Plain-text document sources
┄┄┄┄┄┄┄┄┄┄┄┄┄┄┄┄┄┄┄┄
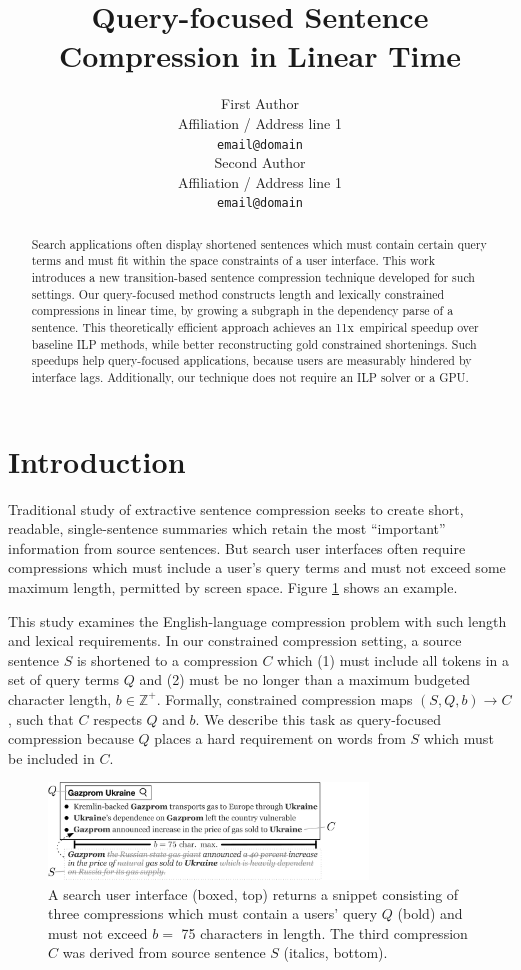 \documentclass[11pt,a4paper]{article}
\title{Query-focused Sentence Compression in Linear Time}
\author{First Author \\
  Affiliation / Address line 1 \\
  {\tt email@domain} \\\And
  Second Author \\
  Affiliation / Address line 1 \\
  {\tt email@domain} \\}
\date{}
\newcommand{\speedup}[0]{11x~}
\begin{document}
\maketitle
\begin{abstract}
Search applications often display shortened sentences which must contain certain query terms and must fit within the space constraints of a user interface. This work introduces a new transition-based sentence compression technique developed for such settings. Our query-focused method constructs length and lexically constrained compressions in linear time, by growing a subgraph in the dependency parse of a sentence. This theoretically efficient approach achieves an \speedup empirical speedup over baseline ILP methods, while better reconstructing gold constrained shortenings. Such speedups help query-focused applications, because users are measurably hindered by interface lags. Additionally, our technique does not require an ILP solver or a GPU.
\end{abstract}


\section{Introduction}\label{s:intro}

Traditional study of extractive sentence compression seeks to create short, readable, single-sentence summaries which retain the most ``important'' information from source sentences. But search user interfaces often require compressions which must include a user's query terms and must not exceed some maximum length, permitted by screen space.  Figure \ref{f:qf} shows an example.

This study examines the English-language compression problem with such length and lexical requirements. In our constrained compression setting, a source sentence $S$ is shortened to a compression $C$ which (1) must include all tokens in a set of query terms $Q$ and (2) must be no longer than a maximum budgeted character length, $b \in \mathbb{Z}^{+}$. Formally, constrained compression maps $(S,Q,b) \rightarrow C$, such that $C$ respects $Q$ and $b$. We describe this task as query-focused compression because $Q$ places a hard requirement on words from $S$ which must be included in $C$.

\begin{figure}[htb!]
\includegraphics[width=8.5cm]{qf.pdf}
\caption{A search user interface (boxed, top) returns a snippet consisting of three compressions which must contain a users' query $Q$ (bold) and must not exceed $b=$ 75 characters in length. The third compression $C$ was derived from source sentence $S$ (italics, bottom).}
\label{f:qf}
\end{figure}
\end{document}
┄┄┄┄┄┄┄┄┄┄┄┄┄┄┄┄┄┄┄┄
_What is required_
Return each line above word for word. Skip the pictures.

_Answer to the exercise_
 \documentclass[11pt,a4paper]{article}
\title{Query-focused Sentence Compression in Linear Time}
\author{First Author \\
  Affiliation / Address line 1 \\
  {\tt email@domain} \\\And
  Second Author \\
  Affiliation / Address line 1 \\
  {\tt email@domain} \\}
\date{}
\newcommand{\speedup}[0]{11x~}
\begin{document}
\maketitle
\begin{abstract}
Search applications often display shortened sentences which must contain certain query terms and must fit within the space constraints of a user interface. This work introduces a new transition-based sentence compression technique developed for such settings. Our query-focused method constructs length and lexically constrained compressions in linear time, by growing a subgraph in the dependency parse of a sentence. This theoretically efficient approach achieves an \speedup empirical speedup over baseline ILP methods, while better reconstructing gold constrained shortenings. Such speedups help query-focused applications, because users are measurably hindered by interface lags. Additionally, our technique does not require an ILP solver or a GPU.
\end{abstract}


\section{Introduction}\label{s:intro}

Traditional study of extractive sentence compression seeks to create short, readable, single-sentence summaries which retain the most ``important'' information from source sentences. But search user interfaces often require compressions which must include a user's query terms and must not exceed some maximum length, permitted by screen space.  Figure \ref{f:qf} shows an example.

This study examines the English-language compression problem with such length and lexical requirements. In our constrained compression setting, a source sentence $S$ is shortened to a compression $C$ which (1) must include all tokens in a set of query terms $Q$ and (2) must be no longer than a maximum budgeted character length, $b \in \mathbb{Z}^{+}$. Formally, constrained compression maps $(S,Q,b) \rightarrow C$, such that $C$ respects $Q$ and $b$. We describe this task as query-focused compression because $Q$ places a hard requirement on words from $S$ which must be included in $C$.

\begin{figure}[htb!]
\includegraphics[width=8.5cm]{qf.pdf}
\caption{A search user interface (boxed, top) returns a snippet consisting of three compressions which must contain a users' query $Q$ (bold) and must not exceed $b=$ 75 characters in length. The third compression $C$ was derived from source sentence $S$ (italics, bottom).}
\label{f:qf}
\end{figure}
\end{document}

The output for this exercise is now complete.